I think the main thing here is to provide reassurance to the tenants as to the relationship of both as you as now new LL and tenant.

You will have to accept the condition of the property as it is now.

You need to ascertain whether any deposit has been lodged.

I would suggest you meet the tenants to start a new relationship with them.

This would mean new AST of 6 months length


New DPC and PI; would recommend using mydeposits

Dealing with any issues that have not been resolved in past years.

It could well be appropriate to suggest redecoration along with a commensurate rent increase along with fixing ALL outstanding problems.

The tenants will be naturally concerned as to how you will be behaving as a LL.

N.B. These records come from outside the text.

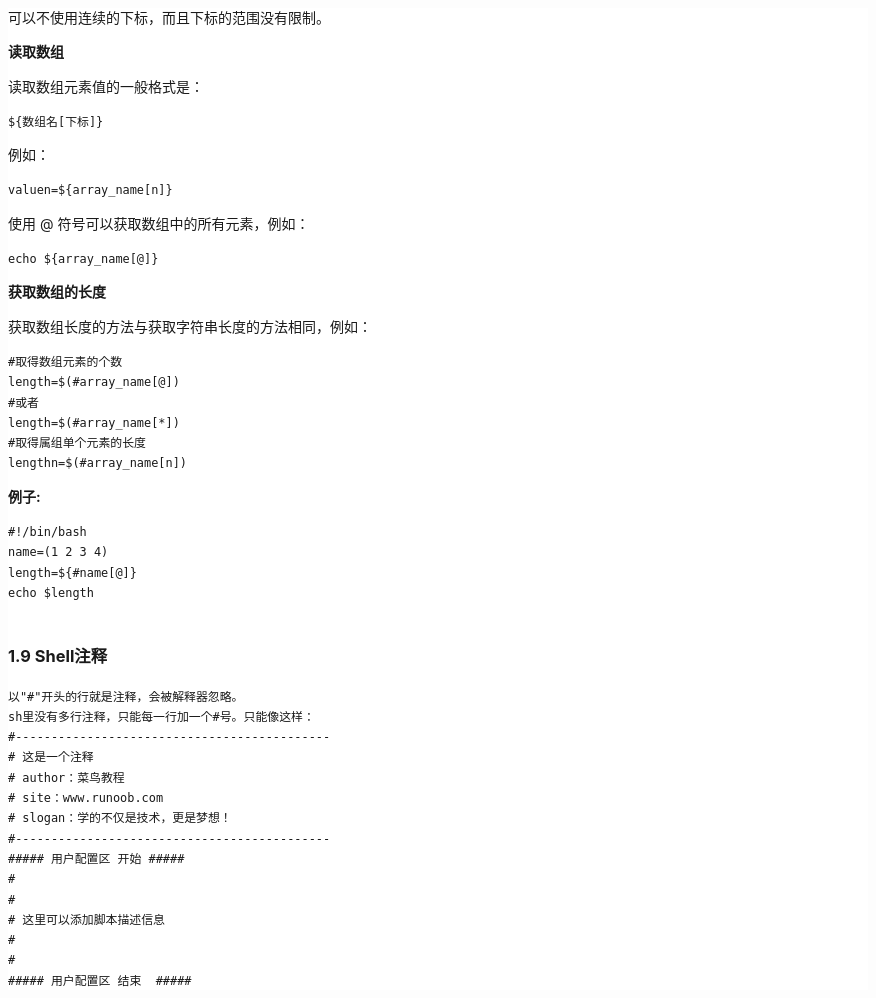  可以不使用连续的下标，而且下标的范围没有限制。  

 **读取数组** 

 读取数组元素值的一般格式是：

```
${数组名[下标]} 
```

 例如： 

```
valuen=${array_name[n]} 
```

 使用 @ 符号可以获取数组中的所有元素，例如：  

```
echo ${array_name[@]}
```



**获取数组的长度**

获取数组长度的方法与获取字符串长度的方法相同，例如： 

```
#取得数组元素的个数
length=$(#array_name[@])
#或者
length=$(#array_name[*])
#取得属组单个元素的长度
lengthn=$(#array_name[n])
```



**例子:**

```
#!/bin/bash
name=(1 2 3 4)
length=${#name[@]}
echo $length
         
```



### 1.9 Shell注释

```
以"#"开头的行就是注释，会被解释器忽略。
sh里没有多行注释，只能每一行加一个#号。只能像这样： 
#--------------------------------------------
# 这是一个注释
# author：菜鸟教程
# site：www.runoob.com
# slogan：学的不仅是技术，更是梦想！
#--------------------------------------------
##### 用户配置区 开始 #####
#
#
# 这里可以添加脚本描述信息
# 
#
##### 用户配置区 结束  #####
```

A rent increase would not be unreasonable; though I think you would wish to effectively 'give' them something for the rent increase.

3 years is not an unreasonable period to consider redecing.

It is far more cost effective to retain 'good' tenants than go through all the hassle of soucing new ones.

They appear to be good tenants and would think retention is the best way for you to go!
Oh yes and see if you can obtain RGI on these tenants; then you will have all bases covered!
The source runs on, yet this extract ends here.